Лицо Лены, расплывающееся, как будто смазанное бледно-розовой краской, часто мысленно появлялось перед ним, вернее, он сам вызывал его в своём воображении, и был жесток, издевался над ней, расспрашивал, больно ли делать аборт и отчего все знают о том, что у них мог быть ребёнок, отчего она проболталась, дура…
Он знал, что подобные случаи все ребята и девчонки скрывают, и людям надо, чтобы всё это скрывалось. А такие, как Лена, не умеющие скрывать, становятся посмешищем или жертвами, скорбным примером для благополучных людей. Он же не хотел быть ни тем, ни другим.
Только попав в эту неловкую для себя ситуацию, Вадим почувствовал острее, чем когда-либо, свою принадлежность к обществу, он боялся осуждения Ильи Михайловича, окружающих его теперь людей. Когда он рассказал об этом случае на работе — конечно, как бы не о себе, — ему только посочувствовали, советовали заплатить девушке за пережитые страдания.
Когда он думал о том, что будет говорить с Леной, то представлял себе не маленькую детскую с попугайчиками и игрушками, а полутёмную столовую, когда горит только лампа торшера и тени ползут по стенам — и можно быть резким, насмешливым, настоящим мужчиной, чтобы она навсегда поняла, что между ними ничего не произошло, потому что их близость всегда была «публичной», без любви, тайны, и разом отторгнуть всё.

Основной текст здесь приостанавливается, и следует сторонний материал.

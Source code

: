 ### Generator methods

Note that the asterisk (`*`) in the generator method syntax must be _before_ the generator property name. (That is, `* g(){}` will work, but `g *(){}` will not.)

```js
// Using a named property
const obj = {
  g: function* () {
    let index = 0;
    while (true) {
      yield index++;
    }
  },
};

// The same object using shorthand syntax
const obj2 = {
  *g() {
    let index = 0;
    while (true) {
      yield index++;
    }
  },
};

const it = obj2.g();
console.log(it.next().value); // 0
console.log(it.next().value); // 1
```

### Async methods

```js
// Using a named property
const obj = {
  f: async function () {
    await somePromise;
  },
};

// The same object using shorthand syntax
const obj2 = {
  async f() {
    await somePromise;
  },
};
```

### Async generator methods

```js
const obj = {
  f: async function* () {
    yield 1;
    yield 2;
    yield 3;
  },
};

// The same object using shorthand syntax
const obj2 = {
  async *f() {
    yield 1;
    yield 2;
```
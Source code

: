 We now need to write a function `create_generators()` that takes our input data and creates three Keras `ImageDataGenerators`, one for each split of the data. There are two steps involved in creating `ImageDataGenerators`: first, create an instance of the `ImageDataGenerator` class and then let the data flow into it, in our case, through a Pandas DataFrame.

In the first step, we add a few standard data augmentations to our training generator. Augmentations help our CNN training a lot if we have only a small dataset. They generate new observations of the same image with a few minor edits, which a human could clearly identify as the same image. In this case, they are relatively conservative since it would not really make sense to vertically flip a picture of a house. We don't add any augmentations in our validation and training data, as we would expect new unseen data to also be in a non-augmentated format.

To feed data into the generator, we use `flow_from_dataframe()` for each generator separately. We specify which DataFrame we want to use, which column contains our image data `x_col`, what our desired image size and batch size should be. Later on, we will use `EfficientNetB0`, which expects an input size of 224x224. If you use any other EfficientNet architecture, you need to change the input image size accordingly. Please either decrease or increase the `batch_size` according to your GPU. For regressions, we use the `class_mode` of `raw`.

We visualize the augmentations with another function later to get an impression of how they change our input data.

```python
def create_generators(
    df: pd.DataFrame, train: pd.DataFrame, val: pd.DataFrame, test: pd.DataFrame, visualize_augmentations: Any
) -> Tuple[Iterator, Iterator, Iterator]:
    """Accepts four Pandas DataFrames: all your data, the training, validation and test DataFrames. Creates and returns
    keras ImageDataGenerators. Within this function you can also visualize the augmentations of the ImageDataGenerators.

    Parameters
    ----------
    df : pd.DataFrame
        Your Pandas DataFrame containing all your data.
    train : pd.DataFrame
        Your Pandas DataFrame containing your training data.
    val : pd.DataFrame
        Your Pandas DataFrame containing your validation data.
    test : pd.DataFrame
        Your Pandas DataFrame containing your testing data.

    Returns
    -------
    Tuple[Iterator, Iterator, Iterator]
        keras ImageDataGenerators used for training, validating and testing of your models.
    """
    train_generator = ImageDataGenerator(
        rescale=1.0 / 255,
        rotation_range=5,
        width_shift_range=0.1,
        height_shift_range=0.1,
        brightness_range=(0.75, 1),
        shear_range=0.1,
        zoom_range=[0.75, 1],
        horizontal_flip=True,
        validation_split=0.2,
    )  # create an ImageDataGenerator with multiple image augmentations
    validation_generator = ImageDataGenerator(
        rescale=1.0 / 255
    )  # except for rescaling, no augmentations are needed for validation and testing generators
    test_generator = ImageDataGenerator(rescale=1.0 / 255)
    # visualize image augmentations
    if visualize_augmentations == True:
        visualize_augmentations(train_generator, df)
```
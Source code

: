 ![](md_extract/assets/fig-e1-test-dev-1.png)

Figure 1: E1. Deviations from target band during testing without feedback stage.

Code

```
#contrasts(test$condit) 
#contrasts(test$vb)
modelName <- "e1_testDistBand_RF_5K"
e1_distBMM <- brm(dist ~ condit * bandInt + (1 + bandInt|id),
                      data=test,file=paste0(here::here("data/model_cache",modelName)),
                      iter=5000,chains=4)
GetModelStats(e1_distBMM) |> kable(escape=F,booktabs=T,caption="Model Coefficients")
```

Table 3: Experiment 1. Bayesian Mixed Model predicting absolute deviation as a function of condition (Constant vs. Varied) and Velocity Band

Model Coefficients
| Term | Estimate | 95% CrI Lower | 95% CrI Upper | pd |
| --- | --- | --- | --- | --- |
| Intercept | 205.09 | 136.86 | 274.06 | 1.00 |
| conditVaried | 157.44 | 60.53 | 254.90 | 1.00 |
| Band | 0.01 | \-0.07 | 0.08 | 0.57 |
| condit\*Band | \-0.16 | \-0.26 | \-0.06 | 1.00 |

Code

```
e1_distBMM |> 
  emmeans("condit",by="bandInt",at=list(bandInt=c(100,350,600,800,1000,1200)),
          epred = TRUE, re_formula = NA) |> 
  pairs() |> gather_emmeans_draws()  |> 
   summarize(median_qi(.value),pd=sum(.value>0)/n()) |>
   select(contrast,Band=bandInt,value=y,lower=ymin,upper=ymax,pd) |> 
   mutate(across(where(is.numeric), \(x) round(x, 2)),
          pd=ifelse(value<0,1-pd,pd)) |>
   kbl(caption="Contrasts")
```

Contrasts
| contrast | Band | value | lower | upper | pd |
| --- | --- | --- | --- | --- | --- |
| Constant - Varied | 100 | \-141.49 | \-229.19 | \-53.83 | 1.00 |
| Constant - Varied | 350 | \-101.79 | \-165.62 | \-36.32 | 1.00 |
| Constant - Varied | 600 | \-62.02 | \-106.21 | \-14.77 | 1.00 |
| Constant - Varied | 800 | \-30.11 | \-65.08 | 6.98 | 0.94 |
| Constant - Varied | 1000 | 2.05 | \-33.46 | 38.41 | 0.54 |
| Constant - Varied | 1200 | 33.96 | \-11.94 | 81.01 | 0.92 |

Но что-то удерживало его от такого поступка, мешало, и он тянул, как будто сначала надо было понять важное или вспомнить, и не получалось этого.
В минуты таких раздумий Вадим был неузнаваем — удивительно некрасив.
* * *
Казалось, Вадим начал страдать, и более всего не от того, что произошло с Леной, а от незнания, как поступить дальше, как вести себя. Страдание его напоминало потухающую страсть.
«Я не выхода ищу из ситуации, мне не надо искать…» — думал он.
По-видимому, он достиг того душевного предела, за который не смог перейти, и в то же время соблазн думать о возможности быть другим, добрым и великодушным, был велик.
Уверенный, что дело не в том, как он поступит, что скажет или подумает о нем Лена, а в мнении других людей, которые видят его жизнь, он считал единственным препятствием продолжения своей прежней, спокойной жизни участие множества людей в Лениной судьбе.
Решившись пригласить Грапского в свою маленькую комнату, снятую на верхнем этаже старого дома на Садово-Триумфальной улице, он преследовал одну цель: понять, какой он в восприятии других людей, догадаться, в какой степени допущен он в новое общество и как можно избежать опасности быть отторгнутым этим обществом.
Он устроил настоящий пир для Грапского, купил итальянский ликёр, сыр, пирожные, одолжил у квартирной хозяйки, тихой пьяницы, щербатые чашки с блюдцами, закатал и спрятал своё дешёвенькое белье и одеяло, а чтобы комната выглядела нарядной, набросил, где возможно, куски яркого шелка, купленного в немецком магазине. Пёстро-синий, клетчатый ало-жёлтый цвета сразу оттеснили на второй план блеклые краски городского заката.